Na Bélgica, 1.222 pessoas morreram entre 18 e 29 de junho.
Nos Países Baixos, também ocorreram cerca de 480 mortes, sendo a maioria dos mortos pessoas idosas. As autoridades declararam que o número real de vítimas pode ser ainda maior, pois há casos em que o registro das mortes é atrasado.
Na Espanha, 1.029 pessoas morreram em junho devido a uma onda de calor extrema, o que constitui o maior número mensal de mortes registrado desde a introdução do sistema de monitoramento diário, em 2015. Somente em 23 de junho, a temperatura média nacional subiu para 38,2 ℃, tornando-se o dia mais quente do mês de junho. Diz-se que, nesse dia, cerca de 73% da população foi afetada pelas altas temperaturas.
Uma instituição de pesquisa europeia declarou que mais de 10 mil pessoas morreram em vários países devido à onda de calor recorde que atingiu a região ocidental do continente europeu no final de junho passado.
Considerando que cerca de 2.300 pessoas morreram durante dez dias, no verão do ano passado, em 12 grandes cidades da Europa Ocidental, incluindo Barcelona, Madri e Londres, é possível compreender bem a dimensão das perdas humanas causadas pela atual onda de calor.
Os países europeus também foram atingidos, em maio passado, por uma onda de calor que chegou prematuramente.
Na Espanha, 101 pessoas morreram devido às altas temperaturas durante o mês de maio.
No Reino Unido, em 26 de maio, foi registrada uma temperatura de 35 ℃, mais de 2 ℃ acima da temperatura máxima histórica registrada em maio.
Em Mora, no sul de Portugal, a temperatura chegou a 40,3 ℃ em 27 de maio, renovando os recordes de temperatura máxima de maio registrados em 1953 e 2001.
O fato de um fenômeno de altas temperaturas ter ocorrido novamente em junho, depois de maio, destaca mais uma vez a gravidade do aquecimento global.
Especialistas em meteorologia afirmam que é um fenômeno raro ocorrer um número tão elevado de mortes nesta época do ano e alegam que, se não houvesse mudanças climáticas, a onda de calor do final de junho praticamente não teria ocorrido.
Diz-se que a causa direta da chegada da onda de calor à França foi o surgimento do fenômeno do “teto de calor”, no qual uma área de alta pressão permanece estacionária na atmosfera sob a influência dos ventos de oeste, aprisionando o ar quente. Especialistas analisaram que o surgimento dessas altas temperaturas se deve à rápida aceleração do aquecimento global e afirmaram que, há 50 anos, sob as mesmas condições meteorológicas, a temperatura durante o dia teria sido cerca de 3,5 ℃ mais baixa.
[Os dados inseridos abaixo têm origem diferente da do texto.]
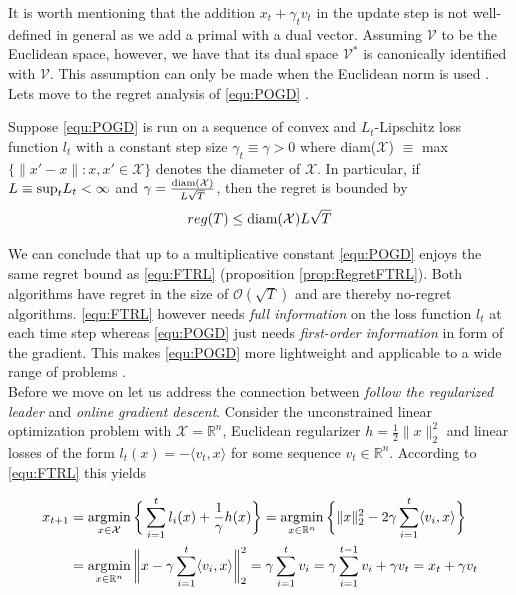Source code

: It is worth mentioning that the addition $x_t + \gamma_t v_t$ in the update step is not well-defined in general as we add a primal with a dual vector. Assuming $\mathcal{V}$ to be the Euclidean space, however, we have that its dual space $\mathcal{V}^*$ is canonically identified with $\mathcal{V}$. This assumption can only be made when the Euclidean norm is used \cite{HDRmertikopoulos}. Lets move to the regret analysis of \ref{equ:POGD} \cite[Theorem 2.2]{HDRmertikopoulos}.

\begin{proposition}\label{prop:regretPOGD}
    Suppose \ref{equ:POGD} is run on a sequence of convex and $L_t$-Lipschitz loss function $l_t$ with a constant step size $\gamma_t \equiv \gamma > 0$ where  \textnormal{diam}($\mathcal{X}$) $\equiv$ \textnormal{max}$\{\|x'-x\|:x,x' \in \mathcal{X}\}$ denotes the diameter of $\mathcal{X}$. In particular, if $L \equiv \textnormal{sup}_t L_t < \infty$ and $\gamma = \frac{\textnormal{diam}(\mathcal{X})}{L\sqrt{T}}$, then the regret is bounded by 
    \[reg(T) \le \textnormal{diam}(\mathcal{X})L\sqrt{T}\]
\end{proposition}

We can conclude that up to a multiplicative constant \ref{equ:POGD} enjoys the same regret bound as \ref{equ:FTRL} (proposition \ref{prop:RegretFTRL}). Both algorithms have regret in the size of $\mathcal{O}(\sqrt{T})$ and are thereby no-regret algorithms. \ref{equ:FTRL} however needs \textit{full information} on the loss function $l_t$ at each time step whereas \ref{equ:POGD} just needs \textit{first-order information} in form of the gradient. This makes \ref{equ:POGD} more lightweight and applicable to a wide range of problems \cite{HDRmertikopoulos}. \\

Before we move on let us address the connection between \textit{follow the regularized leader} and \textit{online gradient descent}. Consider the unconstrained linear optimization problem with $\mathcal{X} = \mathbb{R}^n$, Euclidean regularizer $h = \frac{1}{2}\|x\|_2^2$ and linear losses of the form $l_t(x) = -\langle v_t,x\rangle$ for some sequence $v_t \in \mathbb{R}^n$. According to \ref{equ:FTRL} this yields

\begin{equation*}
    \begin{split}
        x_{t+1} & = \operatorname*{\arg\!\min}_{x \in \mathcal{X}} \bigg\{\sum_{i=1}^t l_i(x) + \frac{1}{\gamma}h(x)\bigg\} = \operatorname*{\arg\!\min}_{x \in \mathbb{R}^n} \bigg\{\|x\|_2^2 - 2\gamma\sum_{i=1}^t \langle v_i,x\rangle\bigg\} \\
        & = \operatorname*{\arg\!\min}_{x \in \mathbb{R}^n} \bigg\|x - \gamma\sum_{i=1}^t \langle v_i,x\rangle\bigg\|_2^2 = \gamma\sum_{i=1}^t v_i = \gamma\sum_{i=1}^{t-1} v_i + \gamma v_t = x_t + \gamma v_t
    \end{split}
\end{equation*} \\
A Organização Meteorológica Mundial classificou essa onda de calor como um “assassino silencioso” e afirmou que se trata de uma catástrofe provocada pelas mudanças climáticas. Segundo os dados, a velocidade do aumento da temperatura na Europa é cerca de duas vezes maior que a média mundial.
Devido ao aumento da temperatura, por volta de 2050, cerca de metade da população europeia poderá enfrentar, durante o verão, um risco muito elevado de estresse térmico.
O Comitê de Mudanças Climáticas, órgão consultivo independente do governo britânico, advertiu que as ondas de calor, inundações e secas, cada vez mais extremas, estão ameaçando o modo de vida dos britânicos e previu que, em meados deste século, mais de 90% das residências poderão ser aquecidas por ondas de calor mais intensas. Também previu que, devido aos verões quentes e secos e ao crescimento populacional, a escassez de água na Inglaterra poderá ultrapassar 5 bilhões de litros por dia.
O fato de as temperaturas máximas históricas continuarem sendo renovadas mostra que a crise climática, que ameaça a vida da humanidade, está se tornando cada vez mais grave.